• [Records for processing]
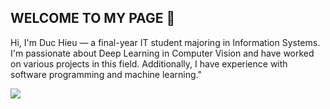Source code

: ## WELCOME TO MY PAGE 👋

Hi, I'm Duc Hieu — a final-year IT student majoring in Information Systems. I'm passionate about Deep Learning in Computer Vision and have worked on various projects in this field. Additionally, I have experience with software programming and machine learning."

<a href="https://github.com/hieuducle/TenisVision/">
  <!-- Change the `github-readme-stats.anuraghazra1.vercel.app` to `github-readme-stats.vercel.app`  -->
  <img align="center" src="https://github-readme-stats.anuraghazra1.vercel.app/api/pin/?username=hieuducle&repo=TenisVision&theme=radical" />
</a>    
<!--
**hieuducle/hieuducle** is a ✨ _special_ ✨ repository because its `README.md` (this file) appears on your GitHub profile.

Here are some ideas to get you started:

- 🔭 I’m currently working on ...
- 🌱 I’m currently learning ...
- 👯 I’m looking to collaborate on ...
- 🤔 I’m looking for help with ...
- 💬 Ask me about ...
- 📫 How to reach me: ...
- 😄 Pronouns: ...
- ⚡ Fun fact: ...
-->
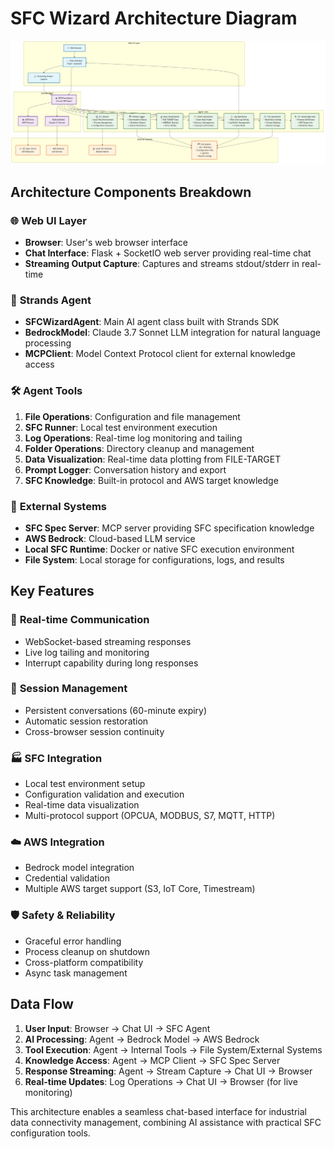 # SFC Wizard Architecture Diagram

![SFC Wizard Architecture](architecture_diagram.png)

## Architecture Components Breakdown

### 🌐 **Web UI Layer**
- **Browser**: User's web browser interface
- **Chat Interface**: Flask + SocketIO web server providing real-time chat
- **Streaming Output Capture**: Captures and streams stdout/stderr in real-time

### 🤖 **Strands Agent**
- **SFCWizardAgent**: Main AI agent class built with Strands SDK
- **BedrockModel**: Claude 3.7 Sonnet LLM integration for natural language processing
- **MCPClient**: Model Context Protocol client for external knowledge access

### 🛠️ **Agent Tools**
1. **File Operations**: Configuration and file management
2. **SFC Runner**: Local test environment execution
3. **Log Operations**: Real-time log monitoring and tailing
4. **Folder Operations**: Directory cleanup and management
5. **Data Visualization**: Real-time data plotting from FILE-TARGET
6. **Prompt Logger**: Conversation history and export
7. **SFC Knowledge**: Built-in protocol and AWS target knowledge

### 🔌 **External Systems**
- **SFC Spec Server**: MCP server providing SFC specification knowledge
- **AWS Bedrock**: Cloud-based LLM service
- **Local SFC Runtime**: Docker or native SFC execution environment
- **File System**: Local storage for configurations, logs, and results

## Key Features

### 🔄 **Real-time Communication**
- WebSocket-based streaming responses
- Live log tailing and monitoring
- Interrupt capability during long responses

### 💾 **Session Management**
- Persistent conversations (60-minute expiry)
- Automatic session restoration
- Cross-browser session continuity

### 🏭 **SFC Integration**
- Local test environment setup
- Configuration validation and execution
- Real-time data visualization
- Multi-protocol support (OPCUA, MODBUS, S7, MQTT, HTTP)

### ☁️ **AWS Integration**
- Bedrock model integration
- Credential validation
- Multiple AWS target support (S3, IoT Core, Timestream)

### 🛡️ **Safety & Reliability**
- Graceful error handling
- Process cleanup on shutdown
- Cross-platform compatibility
- Async task management

## Data Flow

1. **User Input**: Browser → Chat UI → SFC Agent
2. **AI Processing**: Agent → Bedrock Model → AWS Bedrock
3. **Tool Execution**: Agent → Internal Tools → File System/External Systems
4. **Knowledge Access**: Agent → MCP Client → SFC Spec Server
5. **Response Streaming**: Agent → Stream Capture → Chat UI → Browser
6. **Real-time Updates**: Log Operations → Chat UI → Browser (for live monitoring)

This architecture enables a seamless chat-based interface for industrial data connectivity management, combining AI assistance with practical SFC configuration tools.
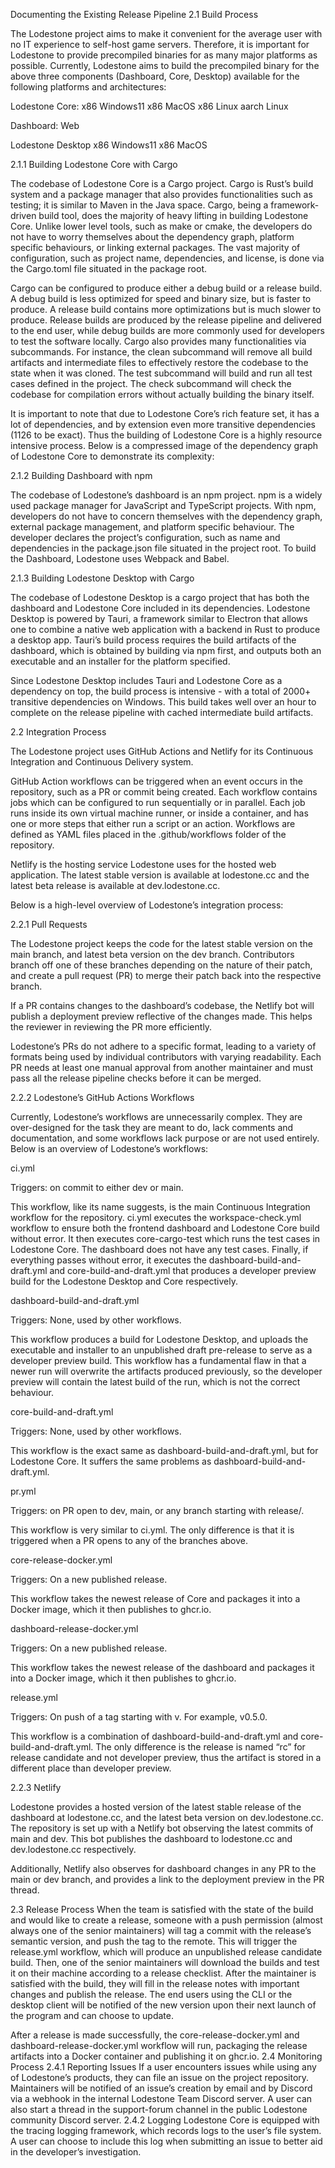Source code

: Documenting the Existing Release Pipeline
2.1 Build Process

The Lodestone project aims to make it convenient for the average user with no IT experience to self-host game servers. Therefore, it is important for Lodestone to provide precompiled binaries for as many major platforms as possible. Currently, Lodestone aims to build the precompiled binary for the above three components (Dashboard, Core, Desktop) available for the following platforms and architectures:

Lodestone Core:
x86 Windows11
x86 MacOS
x86 Linux
aarch Linux

Dashboard:
Web

Lodestone Desktop
x86 Windows11
x86 MacOS

2.1.1 Building Lodestone Core with Cargo

The codebase of Lodestone Core is a Cargo project. Cargo is Rust’s build system and a package manager that also provides functionalities such as testing; it is similar to Maven in the Java space. Cargo, being a framework-driven build tool, does the majority of heavy lifting in building Lodestone Core. Unlike lower level tools, such as make or cmake, the developers do not have to worry themselves about the dependency graph, platform specific behaviours, or linking external packages. The vast majority of configuration, such as project name, dependencies, and license, is done via the Cargo.toml file situated in the package root.

Cargo can be configured to produce either a debug build or a release build. A debug build is less optimized for speed and binary size, but is faster to produce. A release build contains more optimizations but is much slower to produce. Release builds are produced by the release pipeline and delivered to the end user, while debug builds are more commonly used for developers to test the software locally.
Cargo also provides many functionalities via subcommands. For instance, the clean subcommand will remove all build artifacts and intermediate files to effectively restore the codebase to the state when it was cloned. The test subcommand will build and run all test cases defined in the project. The check subcommand will check the codebase for compilation errors without actually building the binary itself.

It is important to note that due to Lodestone Core’s rich feature set, it has a lot of dependencies, and by extension even more transitive dependencies (1126 to be exact). Thus the building of Lodestone Core is a highly resource intensive process. Below is a compressed image of the dependency graph of Lodestone Core to demonstrate its complexity:


2.1.2 Building Dashboard with npm

The codebase of Lodestone’s dashboard is an npm project. npm is a widely used package manager for JavaScript and TypeScript projects. With npm, developers do not have to concern themselves with the dependency graph, external package management, and platform specific behaviour. The developer declares the project’s configuration, such as name and dependencies in the package.json file situated in the project root. To build the Dashboard, Lodestone uses Webpack and Babel.

2.1.3 Building Lodestone Desktop with Cargo

The codebase of Lodestone Desktop is a cargo project that has both the dashboard and Lodestone Core included in its dependencies. Lodestone Desktop is powered by Tauri, a framework similar to Electron that allows one to combine a native web application with a backend in Rust to produce a desktop app. Tauri’s build process requires the build artifacts of the dashboard, which is obtained by building via npm first, and outputs both an executable and an installer for the platform specified.

Since Lodestone Desktop includes Tauri and Lodestone Core as a dependency on top, the build process is intensive - with a total of 2000+ transitive dependencies on Windows. This build takes well over an hour to complete on the release pipeline with cached intermediate build artifacts. 

2.2 Integration Process

The Lodestone project uses GitHub Actions and Netlify for its Continuous Integration and Continuous Delivery system.

GitHub Action workflows can be triggered when an event occurs in the repository, such as a PR or commit being created. Each workflow contains jobs which can be configured to run sequentially or in parallel. Each job runs inside its own virtual machine runner, or inside a container, and has one or more steps that either run a script or an action. Workflows are defined as YAML files placed in the .github/workflows folder of the repository.

Netlify is the hosting service Lodestone uses for the hosted web application. The latest stable version is available at lodestone.cc and the latest beta release is available at dev.lodestone.cc.

Below is a high-level overview of Lodestone’s integration process:

2.2.1 Pull Requests

The Lodestone project keeps the code for the latest stable version on the main branch, and latest beta version on the dev branch. Contributors branch off one of these branches depending on the nature of their patch, and create a pull request (PR) to merge their patch back into the respective branch. 

If a PR contains changes to the dashboard’s codebase, the Netlify bot will publish a deployment preview reflective of the changes made. This helps the reviewer in reviewing the PR more efficiently.

Lodestone’s PRs do not adhere to a specific format, leading to a variety of formats being used by individual contributors with varying readability. Each PR needs at least one manual approval from another maintainer and must pass all the release pipeline checks before it can be merged.

2.2.2 Lodestone’s GitHub Actions Workflows

Currently, Lodestone’s workflows are unnecessarily complex. They are over-designed for the task they are meant to do, lack comments and documentation, and some workflows lack purpose or are not used entirely. Below is an overview of Lodestone’s workflows:

ci.yml

Triggers: on commit to either dev or main.

This workflow, like its name suggests, is the main Continuous Integration workflow for the repository. ci.yml executes the workspace-check.yml workflow to ensure both the frontend dashboard and Lodestone Core build without error. It then executes core-cargo-test which runs the test cases in Lodestone Core. The dashboard does not have any test cases. Finally, if everything passes without error, it executes the dashboard-build-and-draft.yml and core-build-and-draft.yml that produces a developer preview build for the Lodestone Desktop and Core respectively.

dashboard-build-and-draft.yml

Triggers: None, used by other workflows.

This workflow produces a build for Lodestone Desktop, and uploads the executable and installer to an unpublished draft pre-release to serve as a developer preview build. This workflow has a fundamental flaw in that a newer run will overwrite the artifacts produced previously, so the developer preview will contain the latest build of the run, which is not the correct behaviour.

core-build-and-draft.yml

Triggers: None, used by other workflows.

This workflow is the exact same as dashboard-build-and-draft.yml, but for Lodestone Core. It suffers the same problems as dashboard-build-and-draft.yml.

pr.yml

Triggers: on PR open to dev, main, or any branch starting with release/.

This workflow is very similar to ci.yml. The only difference is that it is triggered when a PR opens to any of the branches above.

core-release-docker.yml

Triggers: On a new published release.

This workflow takes the newest release of Core and packages it into a Docker image, which it then publishes to ghcr.io.

dashboard-release-docker.yml

Triggers: On a new published release.

This workflow takes the newest release of the dashboard and packages it into a Docker image, which it then publishes to ghcr.io.

release.yml

Triggers: On push of a tag starting with v. For example, v0.5.0.

This workflow is a combination of dashboard-build-and-draft.yml and core-build-and-draft.yml. The only difference is the release is named “rc” for release candidate and not developer preview, thus the artifact is stored in a different place than developer preview.

2.2.3 Netlify

Lodestone provides a hosted version of the latest stable release of the dashboard at lodestone.cc, and the latest beta version on dev.lodestone.cc. The repository is set up with a Netlify bot observing the latest commits of main and dev. This bot publishes the dashboard to lodestone.cc and dev.lodestone.cc respectively.

Additionally, Netlify also observes for dashboard changes in any PR to the main or dev branch, and provides a link to the deployment preview in the PR thread.

2.3 Release Process
When the team is satisfied with the state of the build and would like to create a release, someone with a push permission (almost always one of the senior maintainers) will tag a commit with the release’s semantic version, and push the tag to the remote. This will trigger the release.yml workflow, which will produce an unpublished release candidate build. Then, one of the senior maintainers will download the builds and test it on their machine according to a release checklist. After the maintainer is satisfied with the build, they will fill in the release notes with important changes and publish the release. The end users using the CLI or the desktop client will be notified of the new version upon their next launch of the program and can choose to update.

After a release is made successfully, the core-release-docker.yml and dashboard-release-docker.yml workflow will run, packaging the release artifacts into a Docker container and publishing it on ghcr.io.
2.4 Monitoring Process
2.4.1 Reporting Issues
If a user encounters issues while using any of Lodestone’s products, they can file an issue on the project repository. Maintainers will be notified of an issue’s creation by email and by Discord via a webhook in the internal Lodestone Team Discord server. A user can also start a thread in the support-forum channel in the public Lodestone community Discord server.
2.4.2 Logging
Lodestone Core is equipped with the tracing logging framework, which records logs to the user’s file system. A user can choose to include this log when submitting an issue to better aid in the developer’s investigation.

• [About this task] Copy out each line of the records where the word "from" appears.

• [Solution to the problem]
5. **Data Visualization**: Real-time data plotting from FILE-TARGET
Lodestone’s PRs do not adhere to a specific format, leading to a variety of formats being used by individual contributors with varying readability. Each PR needs at least one manual approval from another maintainer and must pass all the release pipeline checks before it can be merged.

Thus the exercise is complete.